Where the string "make" occurs in the material below, report the whole line.

------------------------------------

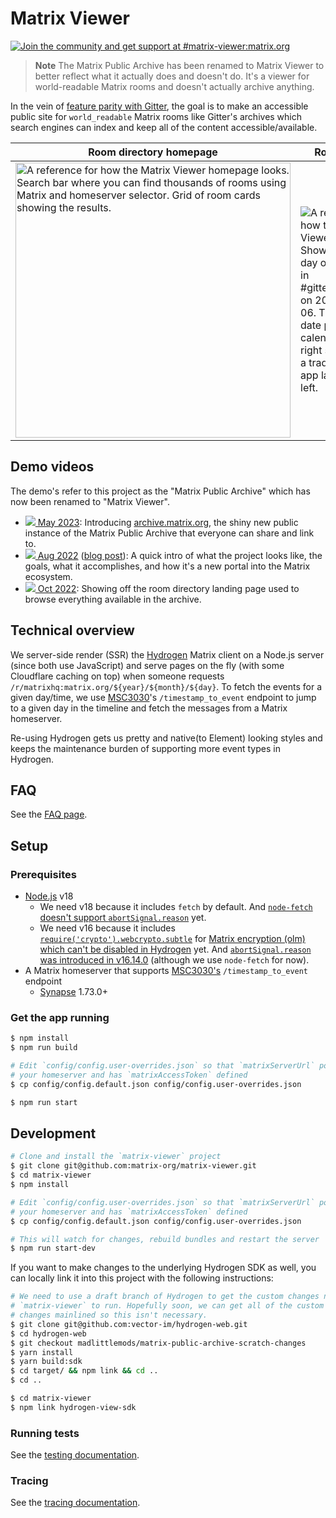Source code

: # Matrix Viewer

<a href="https://matrix.to/#/#matrix-viewer:matrix.org"><img src="https://img.shields.io/matrix/matrix-viewer:matrix.org.svg?label=%23matrix-viewer%3Amatrix.org&logo=matrix&server_fqdn=matrix.org" alt="Join the community and get support at #matrix-viewer:matrix.org" /></a>

> **Note**
> The Matrix Public Archive has been renamed to Matrix Viewer to better reflect what it
> actually does and doesn't do. It's a viewer for world-readable Matrix rooms and
> doesn't actually archive anything.

In the vein of [feature parity with
Gitter](https://github.com/vector-im/roadmap/issues/26), the goal is to make an
accessible public site for `world_readable` Matrix rooms like Gitter's archives
which search engines can index and keep all of the content accessible/available.

<!-- prettier-ignore -->
Room directory homepage | Room view
--- | ---
<img alt="A reference for how the Matrix Viewer homepage looks. Search bar where you can find thousands of rooms using Matrix and homeserver selector. Grid of room cards showing the results." src="https://user-images.githubusercontent.com/558581/236579462-fee0f9c0-29d2-4c3d-a695-c9eaf0f744ef.png" width="440"> | ![A reference for how the Matrix Viewer looks. Showing off a day of messages in `#gitter:matrix.org` on 2021-08-06. There is a date picker calendar in the right sidebar and a traditional chat app layout on the left.](https://user-images.githubusercontent.com/558581/234765275-28c70c49-c27f-473a-88ba-f4392ddae871.png)

## Demo videos

The demo's refer to this project as the "Matrix Public Archive" which has now been renamed to "Matrix Viewer".

- [![](https://user-images.githubusercontent.com/558581/206083768-d18456de-caa3-463f-a891-96eed8054686.png) May 2023](https://www.youtube.com/watch?v=4KlNILNItGQ&t=1046s): Introducing [archive.matrix.org](https://archive.matrix.org/), the shiny new public instance of the Matrix Public Archive that everyone can share and link to.
- [![](https://user-images.githubusercontent.com/558581/206083768-d18456de-caa3-463f-a891-96eed8054686.png) Aug 2022](https://www.youtube.com/watch?v=6KHQSeJTXm0&t=583s) ([blog post](https://matrix.org/blog/2022/08/05/this-week-in-matrix-2022-08-05#matrix-public-archive-website)): A quick intro of what the project looks like, the goals, what it accomplishes, and how it's a new portal into the Matrix ecosystem.
- [![](https://user-images.githubusercontent.com/558581/206083768-d18456de-caa3-463f-a891-96eed8054686.png) Oct 2022](https://www.youtube.com/watch?v=UT6KSEqDUf8&t=548s): Showing off the room directory landing page used to browse everything available in the archive.

## Technical overview

We server-side render (SSR) the [Hydrogen](https://github.com/vector-im/hydrogen-web)
Matrix client on a Node.js server (since both use JavaScript) and serve pages on the fly
(with some Cloudflare caching on top) when someone requests
`/r/matrixhq:matrix.org/${year}/${month}/${day}`. To fetch the events for a
given day/time, we use [MSC3030](https://github.com/matrix-org/matrix-doc/pull/3030)'s
`/timestamp_to_event` endpoint to jump to a given day in the timeline and fetch the
messages from a Matrix homeserver.

Re-using Hydrogen gets us pretty and native(to Element) looking styles and keeps
the maintenance burden of supporting more event types in Hydrogen.

## FAQ

See the [FAQ page](docs/faq.md).

## Setup

### Prerequisites

- [Node.js](https://nodejs.org/) v18
  - We need v18 because it includes `fetch` by default. And [`node-fetch` doesn't
    support `abortSignal.reason`](https://github.com/node-fetch/node-fetch/issues/1462)
    yet.
  - We need v16 because it includes
    [`require('crypto').webcrypto.subtle`](https://nodejs.org/docs/latest-v16.x/api/webcrypto.html#cryptosubtle)
    for [Matrix encryption (olm) which can't be disabled in
    Hydrogen](https://github.com/vector-im/hydrogen-web/issues/579) yet. And
    [`abortSignal.reason` was introduced in
    v16.14.0](https://nodejs.org/dist/latest-v18.x/docs/api/globals.html#abortsignalreason) (although we use `node-fetch` for now).
- A Matrix homeserver that supports [MSC3030's](https://github.com/matrix-org/matrix-spec-proposals/pull/3030) `/timestamp_to_event` endpoint
  - [Synapse](https://matrix.org/docs/projects/server/synapse) 1.73.0+

### Get the app running

```sh
$ npm install
$ npm run build

# Edit `config/config.user-overrides.json` so that `matrixServerUrl` points to
# your homeserver and has `matrixAccessToken` defined
$ cp config/config.default.json config/config.user-overrides.json

$ npm run start
```

## Development

```sh
# Clone and install the `matrix-viewer` project
$ git clone git@github.com:matrix-org/matrix-viewer.git
$ cd matrix-viewer
$ npm install

# Edit `config/config.user-overrides.json` so that `matrixServerUrl` points to
# your homeserver and has `matrixAccessToken` defined
$ cp config/config.default.json config/config.user-overrides.json

# This will watch for changes, rebuild bundles and restart the server
$ npm run start-dev
```

If you want to make changes to the underlying Hydrogen SDK as well, you can locally link
it into this project with the following instructions:

```sh
# We need to use a draft branch of Hydrogen to get the custom changes needed for
# `matrix-viewer` to run. Hopefully soon, we can get all of the custom
# changes mainlined so this isn't necessary.
$ git clone git@github.com:vector-im/hydrogen-web.git
$ cd hydrogen-web
$ git checkout madlittlemods/matrix-public-archive-scratch-changes
$ yarn install
$ yarn build:sdk
$ cd target/ && npm link && cd ..
$ cd ..

$ cd matrix-viewer
$ npm link hydrogen-view-sdk
```

### Running tests

See the [testing documentation](./docs/testing.md).

### Tracing

See the [tracing documentation](./docs/tracing.md).
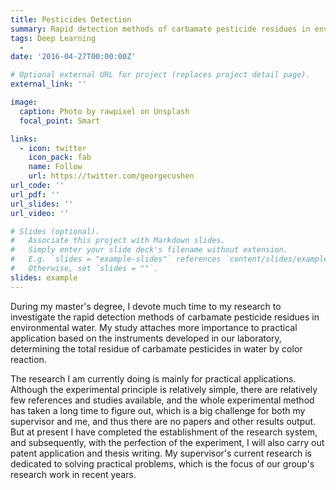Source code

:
 ```yaml
---
title: Pesticides Detection
summary: Rapid detection methods of carbamate pesticide residues in environmental water.
tags: Deep Learning
  - 
date: '2016-04-27T00:00:00Z'

# Optional external URL for project (replaces project detail page).
external_link: ''

image:
  caption: Photo by rawpixel on Unsplash
  focal_point: Smart

links:
  - icon: twitter
    icon_pack: fab
    name: Follow
    url: https://twitter.com/georgecushen
url_code: ''
url_pdf: ''
url_slides: ''
url_video: ''

# Slides (optional).
#   Associate this project with Markdown slides.
#   Simply enter your slide deck's filename without extension.
#   E.g. `slides = "example-slides"` references `content/slides/example-slides.md`.
#   Otherwise, set `slides = ""`.
slides: example
---
```


During my master's degree, I devote much time to my research to investigate the rapid detection methods of carbamate pesticide residues in environmental water. My study attaches more importance to practical application based on the instruments developed in our laboratory, determining the total residue of carbamate pesticides in water by color reaction.

The research I am currently doing is mainly for practical applications. Although the experimental principle is relatively simple, there are relatively few references and studies available, and the whole experimental method has taken a long time to figure out, which is a big challenge for both my supervisor and me, and thus there are no papers and other results output. But at present I have completed the establishment of the research system, and subsequently, with the perfection of the experiment, I will also carry out patent application and thesis writing. My supervisor's current research is dedicated to solving practical problems, which is the focus of our group's research work in recent years.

------------------------------------

* REPLY *
Gitter](https://github.com/vector-im/roadmap/issues/26), the goal is to make an
If you want to make changes to the underlying Hydrogen SDK as well, you can locally link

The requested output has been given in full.